My Lords, in addressing these two amendments I hope to satisfy noble Lords, but if I do not we should speak between now and Report. I appreciate that the aim of the amendments is to ensure that the Bill allows the UK to meet all our obligations under the convention and its two protocols. Clause 4, as currently drafted, already allows the UK to meet its obligations under Article 15(2) of the Second Protocol and the legislation will comply with,
“general principles of law and international law”.
I will outline my main points now, although, given that this is a technical and complicated issue to explain briefly, I will reflect on what has been asked and send noble Lords a note setting out the Government’s position on this amendment.
The purpose and effect of Clause 4 are to ensure that the UK has extraterritorial jurisdiction to try all ancillary offences in the same circumstances in which Clause 3 establishes such jurisdiction to try the substantive offences. It does not establish the ancillary offences, which already exist under at least five different and relevant pieces of legislation.
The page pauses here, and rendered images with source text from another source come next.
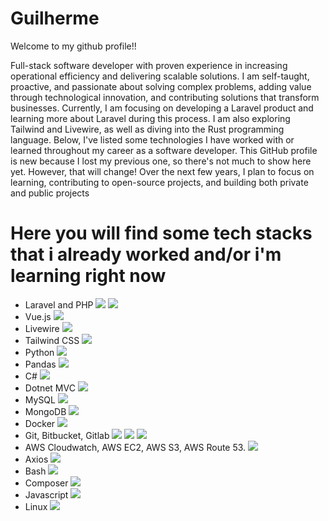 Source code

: # Guilherme
Welcome to my github profile!!

Full-stack software developer with proven experience in increasing operational efficiency and delivering scalable solutions. I am self-taught, proactive, and passionate about solving complex problems, adding value through technological innovation, and contributing solutions that transform businesses.
Currently, I am focusing on developing a Laravel product and learning more about Laravel during this process. I am also exploring Tailwind and Livewire, as well as diving into the Rust programming language. Below, I've listed some technologies I have worked with or learned throughout my career as a software developer.
This GitHub profile is new because I lost my previous one, so there's not much to show here yet. However, that will change! Over the next few years, I plan to focus on learning, contributing to open-source projects, and building both private and public projects

# Here you will find some tech stacks that i already worked and/or i'm learning right now

- Laravel and PHP  <img src="https://cdn.jsdelivr.net/gh/devicons/devicon@latest/icons/php/php-original.svg" /> <img src="https://cdn.jsdelivr.net/gh/devicons/devicon@latest/icons/laravel/laravel-original.svg" />
- Vue.js <img src="https://cdn.jsdelivr.net/gh/devicons/devicon@latest/icons/vuejs/vuejs-original.svg" />
- Livewire <img src="https://cdn.jsdelivr.net/gh/devicons/devicon@latest/icons/livewire/livewire-original-wordmark.svg" />
- Tailwind CSS <img src="https://cdn.jsdelivr.net/gh/devicons/devicon@latest/icons/tailwindcss/tailwindcss-original-wordmark.svg" />
- Python <img src="https://cdn.jsdelivr.net/gh/devicons/devicon@latest/icons/python/python-original.svg" />
- Pandas <img src="https://cdn.jsdelivr.net/gh/devicons/devicon@latest/icons/pandas/pandas-original.svg" />
- C# <img src="https://cdn.jsdelivr.net/gh/devicons/devicon@latest/icons/csharp/csharp-original.svg" />
- Dotnet MVC <img src="https://cdn.jsdelivr.net/gh/devicons/devicon@latest/icons/dotnetcore/dotnetcore-original.svg" />
- MySQL <img src="https://cdn.jsdelivr.net/gh/devicons/devicon@latest/icons/mysql/mysql-original.svg" />
- MongoDB <img src="https://cdn.jsdelivr.net/gh/devicons/devicon@latest/icons/mongodb/mongodb-original.svg" />
- Docker <img src="https://cdn.jsdelivr.net/gh/devicons/devicon@latest/icons/docker/docker-original.svg" />
- Git, Bitbucket, Gitlab <img src="https://cdn.jsdelivr.net/gh/devicons/devicon@latest/icons/git/git-original.svg" /> <img src="https://cdn.jsdelivr.net/gh/devicons/devicon@latest/icons/bitbucket/bitbucket-original.svg" /> <img src="https://cdn.jsdelivr.net/gh/devicons/devicon@latest/icons/gitlab/gitlab-original.svg" />
- AWS Cloudwatch, AWS EC2, AWS S3, AWS Route 53. <img src="https://cdn.jsdelivr.net/gh/devicons/devicon@latest/icons/amazonwebservices/amazonwebservices-original-wordmark.svg" />
- Axios <img src="https://cdn.jsdelivr.net/gh/devicons/devicon@latest/icons/axios/axios-plain.svg" />
- Bash <img src="https://cdn.jsdelivr.net/gh/devicons/devicon@latest/icons/bash/bash-original.svg" />
- Composer <img src="https://cdn.jsdelivr.net/gh/devicons/devicon@latest/icons/composer/composer-original.svg" />
- Javascript <img src="https://cdn.jsdelivr.net/gh/devicons/devicon@latest/icons/javascript/javascript-original.svg" />
- Linux <img src="https://cdn.jsdelivr.net/gh/devicons/devicon@latest/icons/linux/linux-original.svg" />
The good news is that these apply automatically to offences under Clause 3. In respect of England and Wales and Northern Ireland, the definitions of,
“An offence ancillary to an offence under section 3”,
are limited to the offences of attempting, conspiring, assisting and concealing, because it is only in relation to these offences that there might be doubt as to their extraterritorial application.
Where the existing law is clear as to extraterritorial application—which it is in relation to aiding and abetting and the offences under the Serious Crime Act 2007, which replaced the previous offence of incitement—no provision is made. However, as noble Lords will appreciate, to make such provision unnecessarily would be bad drafting practice and could create doubt as to the other situations where no such express provision is made.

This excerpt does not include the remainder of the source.